Substrate - Six layers
Laminate Layers - Lateral tuning
Semantic Maps - In an evolved connectome model visual, auditory & tactile senses all share generalised/ semantic constructs, eg. stereo disparity... we can 'see' with touch, etc. Its one external spatiotemporal sense (thalamic modulation), the grounding differentiates the modalities.
Sparse networks of distributed neuron clusters (NC) create generalised semantic maps.
The versatility of human cognition is derived from the re-combination of these NC's. A single NC can contribute properties to millions of diverse memory engrams.
Cortical Columns - Mini columns are innate, macro cortical columns are not.
They are a product of tuning/ pruning of lateral (laminar) dendritic branches during learning.
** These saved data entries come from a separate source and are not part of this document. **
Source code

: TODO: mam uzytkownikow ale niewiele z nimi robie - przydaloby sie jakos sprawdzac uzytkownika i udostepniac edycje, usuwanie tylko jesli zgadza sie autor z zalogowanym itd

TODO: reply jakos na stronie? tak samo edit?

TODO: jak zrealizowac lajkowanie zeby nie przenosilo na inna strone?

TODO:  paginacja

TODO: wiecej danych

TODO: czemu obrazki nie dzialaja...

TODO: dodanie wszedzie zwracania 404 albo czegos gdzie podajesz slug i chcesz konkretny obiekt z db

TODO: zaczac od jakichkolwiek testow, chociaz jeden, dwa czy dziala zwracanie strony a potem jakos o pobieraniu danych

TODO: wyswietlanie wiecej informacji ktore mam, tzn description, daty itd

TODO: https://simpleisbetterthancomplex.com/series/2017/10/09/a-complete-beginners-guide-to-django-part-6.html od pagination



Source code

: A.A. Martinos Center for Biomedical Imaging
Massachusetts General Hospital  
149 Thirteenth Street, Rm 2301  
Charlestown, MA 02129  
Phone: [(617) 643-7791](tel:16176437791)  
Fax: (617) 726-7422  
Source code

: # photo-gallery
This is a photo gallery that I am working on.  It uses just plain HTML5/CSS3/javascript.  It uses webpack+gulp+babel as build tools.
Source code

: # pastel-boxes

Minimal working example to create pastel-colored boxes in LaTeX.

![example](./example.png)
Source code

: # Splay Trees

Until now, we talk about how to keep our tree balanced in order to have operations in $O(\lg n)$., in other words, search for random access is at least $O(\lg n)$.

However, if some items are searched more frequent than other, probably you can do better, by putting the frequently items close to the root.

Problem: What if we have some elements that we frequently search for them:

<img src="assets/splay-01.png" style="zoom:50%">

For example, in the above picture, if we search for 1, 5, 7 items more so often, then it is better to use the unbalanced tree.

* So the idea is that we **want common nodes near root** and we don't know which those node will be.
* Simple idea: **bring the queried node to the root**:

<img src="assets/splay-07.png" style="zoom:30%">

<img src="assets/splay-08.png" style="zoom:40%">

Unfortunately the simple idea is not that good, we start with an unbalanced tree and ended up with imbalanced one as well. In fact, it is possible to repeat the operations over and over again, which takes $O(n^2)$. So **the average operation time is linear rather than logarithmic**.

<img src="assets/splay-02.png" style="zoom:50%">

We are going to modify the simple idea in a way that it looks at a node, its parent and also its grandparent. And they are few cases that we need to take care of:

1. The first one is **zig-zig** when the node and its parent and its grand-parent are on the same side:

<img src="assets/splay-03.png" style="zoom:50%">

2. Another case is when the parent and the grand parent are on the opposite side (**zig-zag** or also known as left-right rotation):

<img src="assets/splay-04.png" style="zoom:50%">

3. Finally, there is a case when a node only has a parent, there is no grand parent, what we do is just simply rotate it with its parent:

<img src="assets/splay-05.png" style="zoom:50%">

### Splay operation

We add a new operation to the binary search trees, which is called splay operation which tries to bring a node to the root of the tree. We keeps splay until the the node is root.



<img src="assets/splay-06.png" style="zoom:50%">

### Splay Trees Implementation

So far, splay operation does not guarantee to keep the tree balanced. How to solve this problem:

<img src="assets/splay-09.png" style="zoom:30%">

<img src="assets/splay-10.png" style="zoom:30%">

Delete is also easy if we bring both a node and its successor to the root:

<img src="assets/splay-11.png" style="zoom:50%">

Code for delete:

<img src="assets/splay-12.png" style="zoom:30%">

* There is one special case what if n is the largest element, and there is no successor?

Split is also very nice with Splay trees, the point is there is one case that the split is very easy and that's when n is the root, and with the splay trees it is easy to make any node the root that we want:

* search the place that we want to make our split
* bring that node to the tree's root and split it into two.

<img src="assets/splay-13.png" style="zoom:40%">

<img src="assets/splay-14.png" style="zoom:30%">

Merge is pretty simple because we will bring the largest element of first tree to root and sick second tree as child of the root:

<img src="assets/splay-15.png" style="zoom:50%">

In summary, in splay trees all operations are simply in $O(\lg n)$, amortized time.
Inhibition - localised lateral inhibition within the laminar structures, sharpens semantic map response by dampening the local, competing areas, allowing the strongest (gradient ascent) signal to dominate. This regulates global signal sparsity/ homeostasis.
Cortices - Apparent distinct cortical regions (excluding sensory input) with specific functionality (FFA, Broca) are NOT directly processing related information. Their location is optimal for tuning, to extract the relevant information from the globally distributed processing.
Frontal Lobe - a special case/ area, no direct association to any sensory areas, stimulated by long-range afferent axons that originate in the hubs. Purely processes internal activity generated by the rest of the connectome & influences/ conducts the global narrative.
Mini-maps (MM) - lateral self-organised freq response across the cortical maps (neo) tends to leave areas of low connectivity, MM are localised columns which form in these areas. Connected by long lateral tracts they provide a sparse blended sum of local activation.
Hubs - areas where long range tracts terminate, used for fast signal transmission and balancing global BTR homeostasis.
Clusters - smaller than hubs or association areas/ maps, form where multiple distributed networks share/ have a similar frequency space.
An overloaded neuron basically calls for help, and neurogenesis sends reinforcements to divide the workload.